::: EXERCISE MATERIALS :::
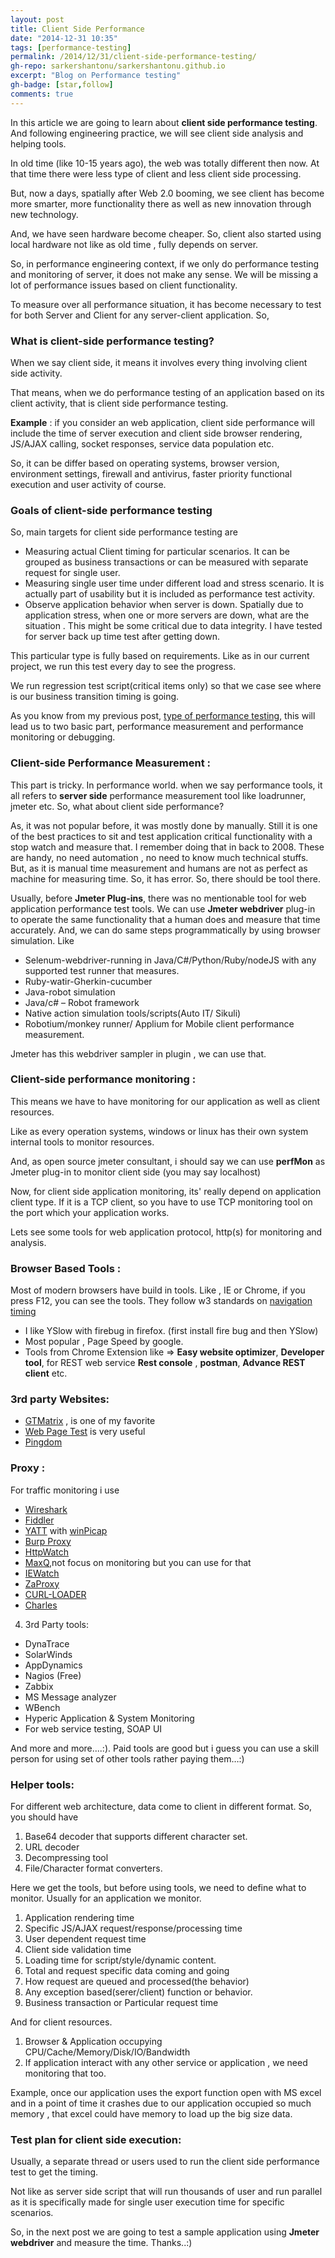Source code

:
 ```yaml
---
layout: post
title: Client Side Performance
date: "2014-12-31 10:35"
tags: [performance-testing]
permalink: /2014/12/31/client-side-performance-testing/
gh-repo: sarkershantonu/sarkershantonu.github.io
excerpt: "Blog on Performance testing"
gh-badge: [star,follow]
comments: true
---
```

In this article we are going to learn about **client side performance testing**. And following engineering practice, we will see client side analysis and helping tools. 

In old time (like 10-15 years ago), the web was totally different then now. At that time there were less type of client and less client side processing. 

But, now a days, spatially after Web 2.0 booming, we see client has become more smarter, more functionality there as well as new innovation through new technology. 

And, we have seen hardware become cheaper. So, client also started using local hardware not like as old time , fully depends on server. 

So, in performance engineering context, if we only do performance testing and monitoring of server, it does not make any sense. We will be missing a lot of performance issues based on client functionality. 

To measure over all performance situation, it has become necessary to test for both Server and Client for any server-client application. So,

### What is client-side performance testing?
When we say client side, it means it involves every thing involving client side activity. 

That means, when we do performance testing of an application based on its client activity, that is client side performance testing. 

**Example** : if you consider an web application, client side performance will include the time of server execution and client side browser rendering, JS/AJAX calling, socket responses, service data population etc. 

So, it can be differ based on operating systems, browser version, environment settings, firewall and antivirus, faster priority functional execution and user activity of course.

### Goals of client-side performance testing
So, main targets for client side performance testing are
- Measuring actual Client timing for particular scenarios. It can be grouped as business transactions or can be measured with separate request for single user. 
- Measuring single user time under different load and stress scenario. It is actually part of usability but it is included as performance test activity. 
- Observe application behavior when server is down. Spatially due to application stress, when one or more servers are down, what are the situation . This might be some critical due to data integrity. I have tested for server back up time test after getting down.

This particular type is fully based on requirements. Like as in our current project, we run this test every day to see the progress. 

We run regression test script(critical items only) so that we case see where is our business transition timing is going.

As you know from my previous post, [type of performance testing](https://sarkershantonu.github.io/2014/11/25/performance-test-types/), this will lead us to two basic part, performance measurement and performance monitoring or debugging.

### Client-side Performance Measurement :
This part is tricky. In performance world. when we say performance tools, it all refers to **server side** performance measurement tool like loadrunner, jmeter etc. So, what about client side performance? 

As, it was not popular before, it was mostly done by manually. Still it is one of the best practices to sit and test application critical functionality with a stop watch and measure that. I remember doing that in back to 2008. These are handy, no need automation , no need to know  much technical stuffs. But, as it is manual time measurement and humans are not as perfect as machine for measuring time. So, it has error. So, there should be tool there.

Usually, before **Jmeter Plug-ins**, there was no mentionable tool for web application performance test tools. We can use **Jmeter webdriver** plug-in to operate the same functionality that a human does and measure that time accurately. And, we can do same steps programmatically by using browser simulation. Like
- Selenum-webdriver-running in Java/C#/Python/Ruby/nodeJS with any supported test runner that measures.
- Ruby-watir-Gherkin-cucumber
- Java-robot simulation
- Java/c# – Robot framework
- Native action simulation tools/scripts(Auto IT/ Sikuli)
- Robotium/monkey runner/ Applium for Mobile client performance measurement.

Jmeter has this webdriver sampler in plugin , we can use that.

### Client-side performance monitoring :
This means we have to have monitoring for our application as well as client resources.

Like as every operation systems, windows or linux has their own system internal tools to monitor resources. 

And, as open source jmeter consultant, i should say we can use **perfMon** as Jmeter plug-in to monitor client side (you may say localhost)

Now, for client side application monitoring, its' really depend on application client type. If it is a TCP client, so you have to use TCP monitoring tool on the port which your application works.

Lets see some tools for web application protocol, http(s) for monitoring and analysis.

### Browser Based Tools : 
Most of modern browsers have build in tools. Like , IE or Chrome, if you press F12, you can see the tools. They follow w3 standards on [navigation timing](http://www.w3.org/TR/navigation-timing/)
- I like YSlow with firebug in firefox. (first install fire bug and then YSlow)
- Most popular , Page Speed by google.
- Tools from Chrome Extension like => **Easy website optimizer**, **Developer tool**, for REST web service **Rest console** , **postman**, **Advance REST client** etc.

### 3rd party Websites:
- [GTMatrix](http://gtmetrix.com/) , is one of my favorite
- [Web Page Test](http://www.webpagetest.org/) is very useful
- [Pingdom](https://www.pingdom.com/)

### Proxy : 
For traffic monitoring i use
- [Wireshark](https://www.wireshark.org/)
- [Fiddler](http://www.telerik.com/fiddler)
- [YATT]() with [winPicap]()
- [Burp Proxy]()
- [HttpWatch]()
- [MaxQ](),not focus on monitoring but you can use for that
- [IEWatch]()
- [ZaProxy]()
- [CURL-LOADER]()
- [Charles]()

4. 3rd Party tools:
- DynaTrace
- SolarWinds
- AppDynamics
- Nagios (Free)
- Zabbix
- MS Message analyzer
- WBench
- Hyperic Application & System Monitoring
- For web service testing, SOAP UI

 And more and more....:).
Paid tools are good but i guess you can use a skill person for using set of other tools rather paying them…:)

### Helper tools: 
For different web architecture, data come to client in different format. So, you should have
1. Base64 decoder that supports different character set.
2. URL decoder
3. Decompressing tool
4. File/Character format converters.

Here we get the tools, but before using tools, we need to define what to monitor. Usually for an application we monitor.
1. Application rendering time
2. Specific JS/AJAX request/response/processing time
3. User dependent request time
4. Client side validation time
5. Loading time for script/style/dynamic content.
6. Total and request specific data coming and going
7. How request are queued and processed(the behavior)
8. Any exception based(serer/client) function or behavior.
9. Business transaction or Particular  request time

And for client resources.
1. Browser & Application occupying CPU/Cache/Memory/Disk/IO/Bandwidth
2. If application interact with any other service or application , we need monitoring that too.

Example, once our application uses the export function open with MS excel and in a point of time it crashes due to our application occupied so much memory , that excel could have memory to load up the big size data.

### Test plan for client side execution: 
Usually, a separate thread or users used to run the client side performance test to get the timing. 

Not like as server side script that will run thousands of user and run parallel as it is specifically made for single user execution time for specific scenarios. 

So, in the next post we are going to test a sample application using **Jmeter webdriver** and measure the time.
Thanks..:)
:::
▸ WHAT IS BEING ASKED
Set down every entry word for word, but omit the pictures.

▸ YOUR SOLUTION
Source code

:
 ```yaml
---
layout: post
title: Client Side Performance
date: "2014-12-31 10:35"
tags: [performance-testing]
permalink: /2014/12/31/client-side-performance-testing/
gh-repo: sarkershantonu/sarkershantonu.github.io
excerpt: "Blog on Performance testing"
gh-badge: [star,follow]
comments: true
---
```

In this article we are going to learn about **client side performance testing**. And following engineering practice, we will see client side analysis and helping tools. 

In old time (like 10-15 years ago), the web was totally different then now. At that time there were less type of client and less client side processing. 

But, now a days, spatially after Web 2.0 booming, we see client has become more smarter, more functionality there as well as new innovation through new technology. 

And, we have seen hardware become cheaper. So, client also started using local hardware not like as old time , fully depends on server. 

So, in performance engineering context, if we only do performance testing and monitoring of server, it does not make any sense. We will be missing a lot of performance issues based on client functionality. 

To measure over all performance situation, it has become necessary to test for both Server and Client for any server-client application. So,

### What is client-side performance testing?
When we say client side, it means it involves every thing involving client side activity. 

That means, when we do performance testing of an application based on its client activity, that is client side performance testing. 

**Example** : if you consider an web application, client side performance will include the time of server execution and client side browser rendering, JS/AJAX calling, socket responses, service data population etc. 

So, it can be differ based on operating systems, browser version, environment settings, firewall and antivirus, faster priority functional execution and user activity of course.

### Goals of client-side performance testing
So, main targets for client side performance testing are
- Measuring actual Client timing for particular scenarios. It can be grouped as business transactions or can be measured with separate request for single user. 
- Measuring single user time under different load and stress scenario. It is actually part of usability but it is included as performance test activity. 
- Observe application behavior when server is down. Spatially due to application stress, when one or more servers are down, what are the situation . This might be some critical due to data integrity. I have tested for server back up time test after getting down.

This particular type is fully based on requirements. Like as in our current project, we run this test every day to see the progress. 

We run regression test script(critical items only) so that we case see where is our business transition timing is going.

As you know from my previous post, [type of performance testing](https://sarkershantonu.github.io/2014/11/25/performance-test-types/), this will lead us to two basic part, performance measurement and performance monitoring or debugging.

### Client-side Performance Measurement :
This part is tricky. In performance world. when we say performance tools, it all refers to **server side** performance measurement tool like loadrunner, jmeter etc. So, what about client side performance? 

As, it was not popular before, it was mostly done by manually. Still it is one of the best practices to sit and test application critical functionality with a stop watch and measure that. I remember doing that in back to 2008. These are handy, no need automation , no need to know  much technical stuffs. But, as it is manual time measurement and humans are not as perfect as machine for measuring time. So, it has error. So, there should be tool there.

Usually, before **Jmeter Plug-ins**, there was no mentionable tool for web application performance test tools. We can use **Jmeter webdriver** plug-in to operate the same functionality that a human does and measure that time accurately. And, we can do same steps programmatically by using browser simulation. Like
- Selenum-webdriver-running in Java/C#/Python/Ruby/nodeJS with any supported test runner that measures.
- Ruby-watir-Gherkin-cucumber
- Java-robot simulation
- Java/c# – Robot framework
- Native action simulation tools/scripts(Auto IT/ Sikuli)
- Robotium/monkey runner/ Applium for Mobile client performance measurement.

Jmeter has this webdriver sampler in plugin , we can use that.

### Client-side performance monitoring :
This means we have to have monitoring for our application as well as client resources.

Like as every operation systems, windows or linux has their own system internal tools to monitor resources. 

And, as open source jmeter consultant, i should say we can use **perfMon** as Jmeter plug-in to monitor client side (you may say localhost)

Now, for client side application monitoring, its' really depend on application client type. If it is a TCP client, so you have to use TCP monitoring tool on the port which your application works.

Lets see some tools for web application protocol, http(s) for monitoring and analysis.

### Browser Based Tools : 
Most of modern browsers have build in tools. Like , IE or Chrome, if you press F12, you can see the tools. They follow w3 standards on [navigation timing](http://www.w3.org/TR/navigation-timing/)
- I like YSlow with firebug in firefox. (first install fire bug and then YSlow)
- Most popular , Page Speed by google.
- Tools from Chrome Extension like => **Easy website optimizer**, **Developer tool**, for REST web service **Rest console** , **postman**, **Advance REST client** etc.

### 3rd party Websites:
- [GTMatrix](http://gtmetrix.com/) , is one of my favorite
- [Web Page Test](http://www.webpagetest.org/) is very useful
- [Pingdom](https://www.pingdom.com/)

### Proxy : 
For traffic monitoring i use
- [Wireshark](https://www.wireshark.org/)
- [Fiddler](http://www.telerik.com/fiddler)
- [YATT]() with [winPicap]()
- [Burp Proxy]()
- [HttpWatch]()
- [MaxQ](),not focus on monitoring but you can use for that
- [IEWatch]()
- [ZaProxy]()
- [CURL-LOADER]()
- [Charles]()

4. 3rd Party tools:
- DynaTrace
- SolarWinds
- AppDynamics
- Nagios (Free)
- Zabbix
- MS Message analyzer
- WBench
- Hyperic Application & System Monitoring
- For web service testing, SOAP UI

 And more and more....:).
Paid tools are good but i guess you can use a skill person for using set of other tools rather paying them…:)

### Helper tools: 
For different web architecture, data come to client in different format. So, you should have
1. Base64 decoder that supports different character set.
2. URL decoder
3. Decompressing tool
4. File/Character format converters.

Here we get the tools, but before using tools, we need to define what to monitor. Usually for an application we monitor.
1. Application rendering time
2. Specific JS/AJAX request/response/processing time
3. User dependent request time
4. Client side validation time
5. Loading time for script/style/dynamic content.
6. Total and request specific data coming and going
7. How request are queued and processed(the behavior)
8. Any exception based(serer/client) function or behavior.
9. Business transaction or Particular  request time

And for client resources.
1. Browser & Application occupying CPU/Cache/Memory/Disk/IO/Bandwidth
2. If application interact with any other service or application , we need monitoring that too.

Example, once our application uses the export function open with MS excel and in a point of time it crashes due to our application occupied so much memory , that excel could have memory to load up the big size data.

### Test plan for client side execution: 
Usually, a separate thread or users used to run the client side performance test to get the timing. 

Not like as server side script that will run thousands of user and run parallel as it is specifically made for single user execution time for specific scenarios. 

So, in the next post we are going to test a sample application using **Jmeter webdriver** and measure the time.
Thanks..:)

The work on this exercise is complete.